I'll explain next week what it is.
Right.. [sic] the old, you don't want to ride with scary (fill in the blank) people, anti-transit canard.

Link that to this week's PRT column and -- "GOTCHA!" Chalk one up for Avidor's position, right?

Sorry, no. Because this is another example of Ken Avidor's tendency to not ask questions and rely on guesswork.

His mistake this time was to not seek out the local context.

The Local Context

What you need to know is that Naperville (pop. 145,000) is a suburb west of Chicago, and calls itself a--
"vibrant, thriving city consistently ranks as a top community in the nation in which to live, raise children and retire. The city is home to acclaimed public and parochial schools, the best public library system in the country, an array of healthcare options and an exceptionally low crime rate."

What is Naperville like? You be the judge. Thumbnail sketch: Naperville's median home price is $311,2005 (higher than Chicago and Bloomingdale). The average family income is $149,352, and 80.7% of residents are White (2005). Only 2.8% are below the poverty line.

There is also an ongoing controversy about an ordinance making it illegal to sleep on a "public way," directed at the homeless. One outspoken and mediagenic homeless man, Scott Huber, seems to be a particular target of the ordinance.1, 2, 3, 4

My opinion? Naperville seems like a nice place to visit, but you wouldn't want to be homeless there.

Which, it turns out, was the point of Bill Mego's Oct. 13 column. As Mego explained to me (Yes! I contact total strangers and ask questions like a real writer!), Naperville has trouble getting people to ride the bus.

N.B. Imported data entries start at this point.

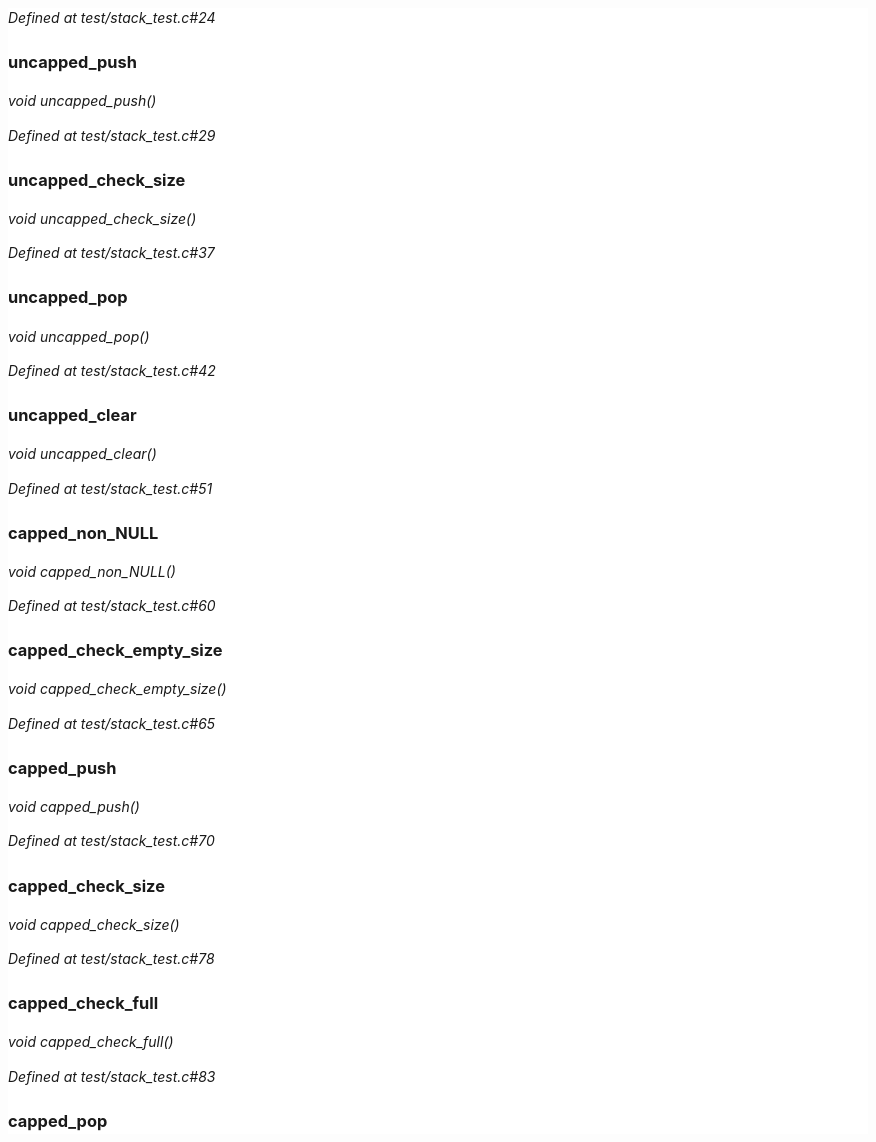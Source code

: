 *Defined at test/stack_test.c#24*

### uncapped_push

*void uncapped_push()*

*Defined at test/stack_test.c#29*

### uncapped_check_size

*void uncapped_check_size()*

*Defined at test/stack_test.c#37*

### uncapped_pop

*void uncapped_pop()*

*Defined at test/stack_test.c#42*

### uncapped_clear

*void uncapped_clear()*

*Defined at test/stack_test.c#51*

### capped_non_NULL

*void capped_non_NULL()*

*Defined at test/stack_test.c#60*

### capped_check_empty_size

*void capped_check_empty_size()*

*Defined at test/stack_test.c#65*

### capped_push

*void capped_push()*

*Defined at test/stack_test.c#70*

### capped_check_size

*void capped_check_size()*

*Defined at test/stack_test.c#78*

### capped_check_full

*void capped_check_full()*

*Defined at test/stack_test.c#83*

### capped_pop

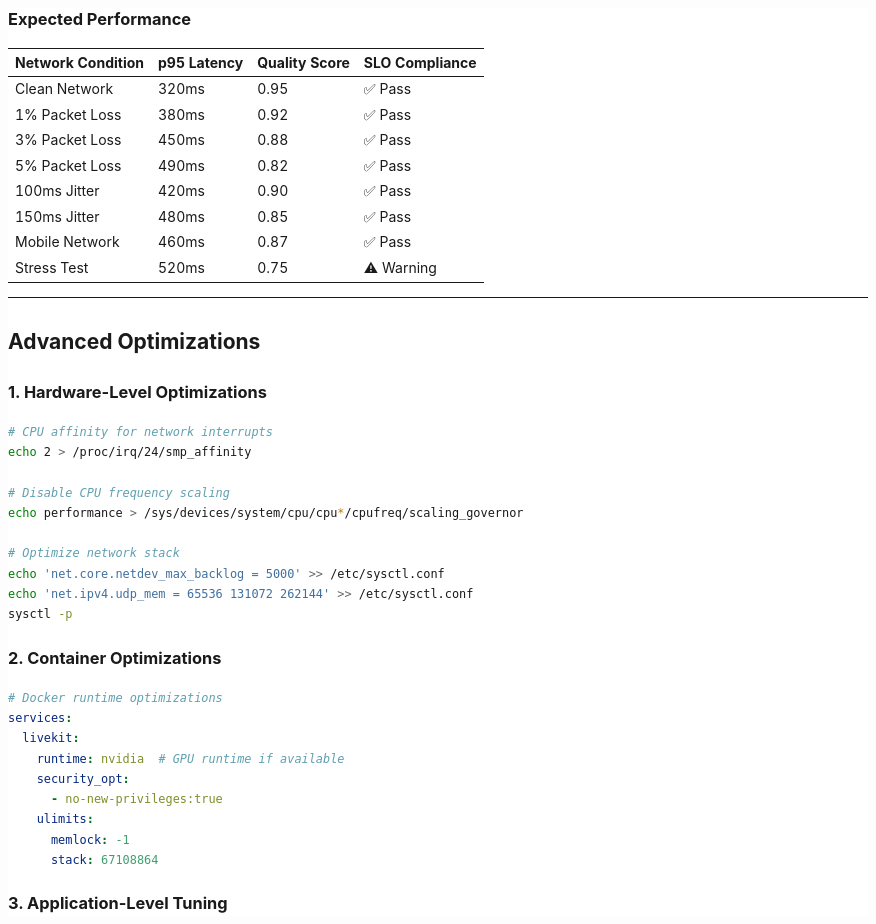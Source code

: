 ### Expected Performance

| Network Condition | p95 Latency | Quality Score | SLO Compliance |
|-------------------|-------------|---------------|----------------|
| Clean Network     | 320ms       | 0.95          | ✅ Pass         |
| 1% Packet Loss   | 380ms       | 0.92          | ✅ Pass         |
| 3% Packet Loss   | 450ms       | 0.88          | ✅ Pass         |
| 5% Packet Loss   | 490ms       | 0.82          | ✅ Pass         |
| 100ms Jitter     | 420ms       | 0.90          | ✅ Pass         |
| 150ms Jitter     | 480ms       | 0.85          | ✅ Pass         |
| Mobile Network    | 460ms       | 0.87          | ✅ Pass         |
| Stress Test       | 520ms       | 0.75          | ⚠️ Warning      |

---

## Advanced Optimizations

### 1. Hardware-Level Optimizations

```bash
# CPU affinity for network interrupts
echo 2 > /proc/irq/24/smp_affinity

# Disable CPU frequency scaling
echo performance > /sys/devices/system/cpu/cpu*/cpufreq/scaling_governor

# Optimize network stack
echo 'net.core.netdev_max_backlog = 5000' >> /etc/sysctl.conf
echo 'net.ipv4.udp_mem = 65536 131072 262144' >> /etc/sysctl.conf
sysctl -p
```

### 2. Container Optimizations

```yaml
# Docker runtime optimizations
services:
  livekit:
    runtime: nvidia  # GPU runtime if available
    security_opt:
      - no-new-privileges:true
    ulimits:
      memlock: -1
      stack: 67108864
```

### 3. Application-Level Tuning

Those routes only carry an average of 46, 38, 36, 34, and 12 riders, respectively, per day.

"We have been having problems getting enough riders on our buses," says Mego. "One of the reasons people give is that the Mexicans from a neighboring town, who travel through and who work in our downtown restaurants, make riding the buses dangerous."

That's part of the background. The law aimed at Huber, in Mego's words, "makes it illegal to sleep on a public way. Yes, it makes it against the law to nap in the park, fall asleep during a parade, and let your baby sleep it its buggy."

The Denouement

Pay attention now,
Ken! This is where I tell you, if you haven't guessed: Mego doesn't like the ordinance, saying about its backers: "They passed this foolish law because we have a homeless man who has been living alongside a parking garage for the last eight years, and people are now saying 'I didn't move to Naperville to see slovenly homeless people'."

Mego added: "The Sun is a local paper, and our readers know I've written often, defending the man [Huber]. They understood that that statement [about group travel and mingling with lower classes] referred specifically to that situation, and was a sarcastic comment on some of our citizens' intolerance."

* * *

I think Mego's motivation in suggesting PRT can be characterized as 'irritated realism.' Something like, you idiots, so you don't want to use transit? Well how about PRT, would you use that?

The implicit answer is 'No.' Mego's final point in the column was, and I quote, "the 'experts' aren't considering it."

The town that passed an ordinance against sleeping on the street isn't considering PRT. Some gotcha for Ken Avidor


The people of the Chicagoland area are going
to LOVE Avidor's "Polish PRT? " slur!